Segment Start: Available data

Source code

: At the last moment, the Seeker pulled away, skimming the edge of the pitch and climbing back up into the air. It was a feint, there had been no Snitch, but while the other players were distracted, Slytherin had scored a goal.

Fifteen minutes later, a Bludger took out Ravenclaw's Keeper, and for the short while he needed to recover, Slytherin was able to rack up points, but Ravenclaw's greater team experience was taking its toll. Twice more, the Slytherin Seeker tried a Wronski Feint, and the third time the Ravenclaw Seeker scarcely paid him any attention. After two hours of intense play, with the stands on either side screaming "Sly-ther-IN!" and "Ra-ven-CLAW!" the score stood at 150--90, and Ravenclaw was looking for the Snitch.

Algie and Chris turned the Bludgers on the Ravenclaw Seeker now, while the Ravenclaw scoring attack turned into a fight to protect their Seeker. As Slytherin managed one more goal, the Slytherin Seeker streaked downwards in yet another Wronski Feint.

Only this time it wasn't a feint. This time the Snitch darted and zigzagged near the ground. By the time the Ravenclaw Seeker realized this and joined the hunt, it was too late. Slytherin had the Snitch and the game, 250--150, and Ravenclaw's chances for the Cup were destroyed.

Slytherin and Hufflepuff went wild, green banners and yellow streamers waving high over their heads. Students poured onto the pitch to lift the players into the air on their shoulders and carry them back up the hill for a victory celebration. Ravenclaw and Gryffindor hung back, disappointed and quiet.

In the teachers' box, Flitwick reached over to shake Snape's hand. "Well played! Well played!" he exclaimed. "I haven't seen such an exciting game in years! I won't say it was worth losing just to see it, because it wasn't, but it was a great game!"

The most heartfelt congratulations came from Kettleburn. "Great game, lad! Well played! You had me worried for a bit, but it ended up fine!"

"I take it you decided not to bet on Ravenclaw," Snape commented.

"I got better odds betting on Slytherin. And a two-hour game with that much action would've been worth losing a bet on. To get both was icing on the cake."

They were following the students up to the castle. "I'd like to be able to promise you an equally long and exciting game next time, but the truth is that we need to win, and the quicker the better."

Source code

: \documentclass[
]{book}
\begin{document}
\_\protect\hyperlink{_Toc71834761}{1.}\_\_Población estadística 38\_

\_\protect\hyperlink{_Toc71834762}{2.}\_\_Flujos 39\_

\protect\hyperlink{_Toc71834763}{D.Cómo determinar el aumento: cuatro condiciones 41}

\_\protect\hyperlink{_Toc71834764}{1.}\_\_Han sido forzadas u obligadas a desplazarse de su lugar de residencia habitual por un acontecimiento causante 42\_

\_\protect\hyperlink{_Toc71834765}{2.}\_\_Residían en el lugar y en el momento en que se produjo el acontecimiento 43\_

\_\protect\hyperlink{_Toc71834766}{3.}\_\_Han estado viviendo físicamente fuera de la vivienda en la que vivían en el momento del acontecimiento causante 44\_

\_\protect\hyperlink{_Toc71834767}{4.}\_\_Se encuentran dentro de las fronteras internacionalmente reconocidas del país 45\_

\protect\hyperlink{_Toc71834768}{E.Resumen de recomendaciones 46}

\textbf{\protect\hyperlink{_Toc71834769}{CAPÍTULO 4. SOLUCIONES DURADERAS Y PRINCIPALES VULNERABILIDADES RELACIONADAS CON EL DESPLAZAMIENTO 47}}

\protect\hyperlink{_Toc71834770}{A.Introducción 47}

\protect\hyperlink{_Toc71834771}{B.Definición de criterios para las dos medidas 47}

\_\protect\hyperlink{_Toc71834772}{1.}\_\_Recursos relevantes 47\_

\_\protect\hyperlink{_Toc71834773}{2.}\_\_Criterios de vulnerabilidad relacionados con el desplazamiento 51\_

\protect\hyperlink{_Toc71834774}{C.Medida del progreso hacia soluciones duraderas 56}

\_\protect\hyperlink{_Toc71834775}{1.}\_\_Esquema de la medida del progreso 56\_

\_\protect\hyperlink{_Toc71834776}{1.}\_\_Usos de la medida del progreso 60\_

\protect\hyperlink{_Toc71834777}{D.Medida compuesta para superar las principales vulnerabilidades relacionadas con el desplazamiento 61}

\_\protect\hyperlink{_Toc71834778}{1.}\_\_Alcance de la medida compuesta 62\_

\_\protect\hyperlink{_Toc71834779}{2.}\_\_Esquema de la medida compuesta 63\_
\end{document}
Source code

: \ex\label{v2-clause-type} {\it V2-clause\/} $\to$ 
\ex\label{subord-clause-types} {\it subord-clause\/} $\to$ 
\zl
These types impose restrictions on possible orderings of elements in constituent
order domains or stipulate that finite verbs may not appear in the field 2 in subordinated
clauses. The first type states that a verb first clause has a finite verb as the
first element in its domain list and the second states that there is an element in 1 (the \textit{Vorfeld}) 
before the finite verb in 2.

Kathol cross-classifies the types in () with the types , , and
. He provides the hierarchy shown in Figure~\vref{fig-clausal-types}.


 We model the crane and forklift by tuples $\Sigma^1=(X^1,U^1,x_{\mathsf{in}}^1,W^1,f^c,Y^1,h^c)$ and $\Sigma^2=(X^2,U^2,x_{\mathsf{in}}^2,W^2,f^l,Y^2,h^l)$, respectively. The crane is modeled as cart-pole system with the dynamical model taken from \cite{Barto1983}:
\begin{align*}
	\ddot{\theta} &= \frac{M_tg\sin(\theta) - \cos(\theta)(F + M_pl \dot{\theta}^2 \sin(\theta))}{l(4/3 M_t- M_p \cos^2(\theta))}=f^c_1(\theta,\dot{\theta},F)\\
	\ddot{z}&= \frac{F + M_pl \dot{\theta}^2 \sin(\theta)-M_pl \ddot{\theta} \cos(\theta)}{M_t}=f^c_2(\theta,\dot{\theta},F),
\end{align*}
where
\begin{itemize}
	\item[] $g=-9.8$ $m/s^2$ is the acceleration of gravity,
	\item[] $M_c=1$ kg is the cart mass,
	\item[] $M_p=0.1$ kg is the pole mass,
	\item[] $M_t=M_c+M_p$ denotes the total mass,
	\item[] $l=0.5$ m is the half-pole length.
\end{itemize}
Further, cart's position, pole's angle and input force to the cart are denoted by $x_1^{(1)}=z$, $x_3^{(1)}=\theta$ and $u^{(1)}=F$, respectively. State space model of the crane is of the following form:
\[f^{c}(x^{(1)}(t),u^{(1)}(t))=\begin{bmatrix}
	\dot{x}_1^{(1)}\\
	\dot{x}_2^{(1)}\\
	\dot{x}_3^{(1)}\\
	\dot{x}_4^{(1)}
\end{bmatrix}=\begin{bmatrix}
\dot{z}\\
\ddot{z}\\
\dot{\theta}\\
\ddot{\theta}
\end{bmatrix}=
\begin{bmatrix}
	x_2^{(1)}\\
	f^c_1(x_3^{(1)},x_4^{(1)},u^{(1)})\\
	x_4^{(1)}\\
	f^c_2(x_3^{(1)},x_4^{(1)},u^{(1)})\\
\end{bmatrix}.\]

Segment End: Available data

Activity: Where does the word "there" appear in the records? Copy every line that holds it.

Solved exercise:
: At the last moment, the Seeker pulled away, skimming the edge of the pitch and climbing back up into the air. It was a feint, there had been no Snitch, but while the other players were distracted, Slytherin had scored a goal.
first element in its domain list and the second states that there is an element in 1 (the \textit{Vorfeld}) 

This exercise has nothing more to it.